Syfy Insider Exclusive

Create a free profile to get unlimited access to exclusive videos, sweepstakes, and more!

Sign Up For Free to View

This (almost) indestructible body armor is as close to Vibranium as we can get

By Elizabeth Rayne
Black Panther

Vibranium may only exist in the Marvel universe and have an extraterrestrial origin (of course), but we’re getting closer and closer to creating such an indestructible substance on Earth.

Body armor isn’t just for superheroes. From the steel armor of medieval knights who didn’t want to get gouged while jousting to the silk vests Genghis Khan’s horsemen wore under their leather and iron armor as an extra arrow shield, body armor has been saving lives for centuries.

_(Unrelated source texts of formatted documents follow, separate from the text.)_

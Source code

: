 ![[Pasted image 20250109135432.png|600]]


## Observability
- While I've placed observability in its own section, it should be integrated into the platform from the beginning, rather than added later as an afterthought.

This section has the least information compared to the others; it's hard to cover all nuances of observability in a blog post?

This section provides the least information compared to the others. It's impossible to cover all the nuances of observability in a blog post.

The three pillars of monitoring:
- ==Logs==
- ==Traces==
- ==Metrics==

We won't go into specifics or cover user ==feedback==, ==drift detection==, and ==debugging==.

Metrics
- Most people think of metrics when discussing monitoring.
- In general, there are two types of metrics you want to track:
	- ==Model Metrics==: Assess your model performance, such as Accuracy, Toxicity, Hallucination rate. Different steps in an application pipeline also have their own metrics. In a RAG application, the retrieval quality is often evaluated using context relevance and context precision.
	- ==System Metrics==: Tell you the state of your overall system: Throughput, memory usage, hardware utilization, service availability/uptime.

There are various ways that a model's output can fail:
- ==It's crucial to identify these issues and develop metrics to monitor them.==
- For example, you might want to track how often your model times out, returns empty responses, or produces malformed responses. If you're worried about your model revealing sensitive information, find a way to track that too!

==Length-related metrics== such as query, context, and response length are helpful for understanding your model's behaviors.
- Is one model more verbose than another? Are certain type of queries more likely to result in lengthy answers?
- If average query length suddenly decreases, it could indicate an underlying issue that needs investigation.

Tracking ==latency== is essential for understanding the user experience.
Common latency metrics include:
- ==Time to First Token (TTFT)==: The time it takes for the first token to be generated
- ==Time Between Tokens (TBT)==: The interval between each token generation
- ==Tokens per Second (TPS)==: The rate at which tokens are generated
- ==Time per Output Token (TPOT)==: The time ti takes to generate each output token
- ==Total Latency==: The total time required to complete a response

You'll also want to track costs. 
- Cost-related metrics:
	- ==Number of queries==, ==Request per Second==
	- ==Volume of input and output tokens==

However, ammo has long since advanced from arrows, and the strongest bulletproof material available until recently was boron carbide—a synthetic called “black diamond”—but even that would crack under pressure.

Turns out that chemistry could transform this flawed material into something (almost) worthy of a Wakandan prince.

“Boron carbide is widely used in body armor and other engineering applications because of its light weight and high hardness [but] consolidated boron carbide loses its strength and toughness when subjected to high-velocity threats,” said Texas A&M assistant professor Kelvin Xie, who recently published a study in Science Advances.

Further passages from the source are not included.